[Saved entries]
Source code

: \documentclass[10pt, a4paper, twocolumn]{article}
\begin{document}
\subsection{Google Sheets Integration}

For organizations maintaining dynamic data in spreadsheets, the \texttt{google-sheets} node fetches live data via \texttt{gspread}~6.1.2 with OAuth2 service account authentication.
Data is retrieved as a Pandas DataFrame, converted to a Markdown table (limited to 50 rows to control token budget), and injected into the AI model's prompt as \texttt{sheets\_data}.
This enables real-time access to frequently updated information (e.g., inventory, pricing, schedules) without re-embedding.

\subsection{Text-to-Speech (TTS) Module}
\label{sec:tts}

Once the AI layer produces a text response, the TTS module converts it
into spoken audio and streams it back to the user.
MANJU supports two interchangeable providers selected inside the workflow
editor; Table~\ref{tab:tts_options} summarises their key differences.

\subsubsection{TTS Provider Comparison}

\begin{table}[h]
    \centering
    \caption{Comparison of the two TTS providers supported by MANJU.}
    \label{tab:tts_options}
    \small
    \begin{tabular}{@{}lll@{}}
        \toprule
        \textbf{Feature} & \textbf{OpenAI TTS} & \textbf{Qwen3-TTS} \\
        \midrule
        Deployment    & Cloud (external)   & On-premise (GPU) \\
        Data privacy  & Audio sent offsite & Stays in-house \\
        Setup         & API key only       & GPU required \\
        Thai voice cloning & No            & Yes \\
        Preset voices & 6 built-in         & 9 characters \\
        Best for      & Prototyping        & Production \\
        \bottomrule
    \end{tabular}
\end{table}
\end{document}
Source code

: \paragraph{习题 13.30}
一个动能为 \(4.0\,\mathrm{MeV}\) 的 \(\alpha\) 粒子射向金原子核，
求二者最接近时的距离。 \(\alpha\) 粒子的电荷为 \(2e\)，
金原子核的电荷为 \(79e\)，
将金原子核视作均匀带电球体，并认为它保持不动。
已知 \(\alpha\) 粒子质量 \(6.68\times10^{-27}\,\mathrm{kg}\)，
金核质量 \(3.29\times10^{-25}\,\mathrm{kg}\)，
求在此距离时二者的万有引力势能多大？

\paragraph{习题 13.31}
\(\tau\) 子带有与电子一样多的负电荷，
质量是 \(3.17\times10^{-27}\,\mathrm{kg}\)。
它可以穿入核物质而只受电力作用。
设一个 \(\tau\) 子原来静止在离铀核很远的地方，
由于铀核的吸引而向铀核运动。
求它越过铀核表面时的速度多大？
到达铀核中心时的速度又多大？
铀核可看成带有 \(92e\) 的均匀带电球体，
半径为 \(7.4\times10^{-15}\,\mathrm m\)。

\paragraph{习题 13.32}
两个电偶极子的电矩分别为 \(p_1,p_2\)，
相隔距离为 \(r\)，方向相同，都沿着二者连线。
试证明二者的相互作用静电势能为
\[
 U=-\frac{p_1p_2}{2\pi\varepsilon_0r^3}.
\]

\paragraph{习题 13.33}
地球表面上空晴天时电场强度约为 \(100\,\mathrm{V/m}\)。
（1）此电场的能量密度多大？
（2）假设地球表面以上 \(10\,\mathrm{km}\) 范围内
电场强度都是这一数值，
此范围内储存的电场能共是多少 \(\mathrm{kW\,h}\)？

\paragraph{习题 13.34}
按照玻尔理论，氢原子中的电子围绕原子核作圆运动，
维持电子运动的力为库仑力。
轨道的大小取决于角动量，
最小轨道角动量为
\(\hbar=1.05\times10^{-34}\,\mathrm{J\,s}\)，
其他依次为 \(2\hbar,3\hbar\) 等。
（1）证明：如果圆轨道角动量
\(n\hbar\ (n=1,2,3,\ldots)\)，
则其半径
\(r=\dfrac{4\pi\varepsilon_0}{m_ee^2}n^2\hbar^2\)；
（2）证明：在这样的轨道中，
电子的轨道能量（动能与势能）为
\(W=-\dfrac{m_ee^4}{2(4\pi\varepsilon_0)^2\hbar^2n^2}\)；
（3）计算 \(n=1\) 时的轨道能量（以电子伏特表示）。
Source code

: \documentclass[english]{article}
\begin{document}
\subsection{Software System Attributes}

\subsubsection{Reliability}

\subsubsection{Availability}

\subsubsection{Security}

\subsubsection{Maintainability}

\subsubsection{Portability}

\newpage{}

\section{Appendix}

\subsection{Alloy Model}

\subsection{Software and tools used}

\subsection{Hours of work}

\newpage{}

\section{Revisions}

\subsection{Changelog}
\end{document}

#### PROBLEM:
What is wanted is every line from the first line of the entries through the line that contains "For organizations maintaining", given again exactly.

#### SOLVED PROBLEM:
Source code

: \documentclass[10pt, a4paper, twocolumn]{article}
\begin{document}
\subsection{Google Sheets Integration}

For organizations maintaining dynamic data in spreadsheets, the \texttt{google-sheets} node fetches live data via \texttt{gspread}~6.1.2 with OAuth2 service account authentication.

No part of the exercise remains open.